WORK ITEM:
Retrieve all lines below that have the string "verbs".

########

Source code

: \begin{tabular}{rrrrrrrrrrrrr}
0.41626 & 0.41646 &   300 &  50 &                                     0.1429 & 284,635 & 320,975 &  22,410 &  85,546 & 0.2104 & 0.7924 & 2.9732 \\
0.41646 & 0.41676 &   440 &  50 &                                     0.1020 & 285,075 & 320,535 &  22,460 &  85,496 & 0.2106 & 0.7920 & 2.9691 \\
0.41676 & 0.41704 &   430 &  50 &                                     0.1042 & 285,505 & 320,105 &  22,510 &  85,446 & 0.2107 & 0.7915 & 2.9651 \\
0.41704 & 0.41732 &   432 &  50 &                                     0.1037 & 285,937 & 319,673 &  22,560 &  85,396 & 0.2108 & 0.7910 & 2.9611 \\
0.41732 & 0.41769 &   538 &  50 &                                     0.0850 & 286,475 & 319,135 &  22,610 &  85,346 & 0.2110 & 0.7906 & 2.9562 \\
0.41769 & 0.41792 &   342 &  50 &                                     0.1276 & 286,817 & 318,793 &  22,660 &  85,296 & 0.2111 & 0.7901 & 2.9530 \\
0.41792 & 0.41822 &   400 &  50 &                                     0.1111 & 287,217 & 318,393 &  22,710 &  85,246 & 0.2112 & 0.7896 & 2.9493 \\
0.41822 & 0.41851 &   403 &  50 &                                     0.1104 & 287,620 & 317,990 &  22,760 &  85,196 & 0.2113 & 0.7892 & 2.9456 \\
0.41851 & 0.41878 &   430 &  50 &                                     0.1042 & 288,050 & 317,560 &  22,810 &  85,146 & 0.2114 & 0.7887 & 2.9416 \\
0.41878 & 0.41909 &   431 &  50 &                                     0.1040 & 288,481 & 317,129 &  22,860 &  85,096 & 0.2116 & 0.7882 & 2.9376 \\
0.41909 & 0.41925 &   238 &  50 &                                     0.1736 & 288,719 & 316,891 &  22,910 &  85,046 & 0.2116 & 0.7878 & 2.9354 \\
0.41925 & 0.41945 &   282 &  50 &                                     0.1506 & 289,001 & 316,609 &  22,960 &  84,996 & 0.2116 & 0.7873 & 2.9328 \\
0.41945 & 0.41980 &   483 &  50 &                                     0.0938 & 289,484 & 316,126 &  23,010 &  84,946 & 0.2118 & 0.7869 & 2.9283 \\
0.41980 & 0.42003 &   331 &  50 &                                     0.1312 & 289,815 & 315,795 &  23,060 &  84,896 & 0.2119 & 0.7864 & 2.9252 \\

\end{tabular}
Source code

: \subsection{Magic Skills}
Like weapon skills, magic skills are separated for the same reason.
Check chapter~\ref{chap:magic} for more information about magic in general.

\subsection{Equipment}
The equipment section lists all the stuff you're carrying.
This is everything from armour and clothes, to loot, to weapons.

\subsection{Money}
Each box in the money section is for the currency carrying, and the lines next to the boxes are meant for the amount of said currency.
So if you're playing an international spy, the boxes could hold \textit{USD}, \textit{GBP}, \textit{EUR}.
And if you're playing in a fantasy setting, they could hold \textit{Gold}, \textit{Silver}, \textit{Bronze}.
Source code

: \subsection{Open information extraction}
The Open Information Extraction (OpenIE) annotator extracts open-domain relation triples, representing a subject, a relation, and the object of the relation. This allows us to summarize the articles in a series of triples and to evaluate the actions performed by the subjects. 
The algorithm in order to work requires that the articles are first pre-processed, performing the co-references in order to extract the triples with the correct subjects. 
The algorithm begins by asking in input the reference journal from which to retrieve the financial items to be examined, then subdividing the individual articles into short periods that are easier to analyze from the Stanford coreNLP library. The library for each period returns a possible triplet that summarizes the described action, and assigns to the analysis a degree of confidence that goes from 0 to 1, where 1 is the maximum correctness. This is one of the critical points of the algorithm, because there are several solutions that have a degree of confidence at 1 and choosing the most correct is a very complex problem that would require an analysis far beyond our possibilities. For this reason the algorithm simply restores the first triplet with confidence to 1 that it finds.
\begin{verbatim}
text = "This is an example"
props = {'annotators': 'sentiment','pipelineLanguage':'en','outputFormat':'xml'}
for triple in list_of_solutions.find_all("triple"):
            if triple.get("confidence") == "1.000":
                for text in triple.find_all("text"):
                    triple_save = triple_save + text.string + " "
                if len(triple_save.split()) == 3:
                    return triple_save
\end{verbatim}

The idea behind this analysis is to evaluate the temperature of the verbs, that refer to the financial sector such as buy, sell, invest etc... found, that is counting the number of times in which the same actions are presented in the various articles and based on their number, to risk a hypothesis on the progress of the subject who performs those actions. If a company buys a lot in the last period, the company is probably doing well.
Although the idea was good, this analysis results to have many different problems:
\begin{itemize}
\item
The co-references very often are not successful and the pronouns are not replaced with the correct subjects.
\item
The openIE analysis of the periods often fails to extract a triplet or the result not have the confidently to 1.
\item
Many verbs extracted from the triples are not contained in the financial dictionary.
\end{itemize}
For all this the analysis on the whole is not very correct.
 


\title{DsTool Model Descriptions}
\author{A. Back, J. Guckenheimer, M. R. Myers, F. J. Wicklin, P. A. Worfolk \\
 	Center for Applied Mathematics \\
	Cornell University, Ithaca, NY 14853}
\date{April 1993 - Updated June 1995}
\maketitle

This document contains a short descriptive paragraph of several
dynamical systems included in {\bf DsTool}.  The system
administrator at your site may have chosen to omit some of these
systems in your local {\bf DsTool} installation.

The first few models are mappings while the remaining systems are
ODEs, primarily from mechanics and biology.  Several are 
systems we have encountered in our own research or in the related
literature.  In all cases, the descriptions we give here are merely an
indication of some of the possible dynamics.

########

WRITTEN SOLUTION:
The idea behind this analysis is to evaluate the temperature of the verbs, that refer to the financial sector such as buy, sell, invest etc... found, that is counting the number of times in which the same actions are presented in the various articles and based on their number, to risk a hypothesis on the progress of the subject who performs those actions. If a company buys a lot in the last period, the company is probably doing well.
Many verbs extracted from the triples are not contained in the financial dictionary.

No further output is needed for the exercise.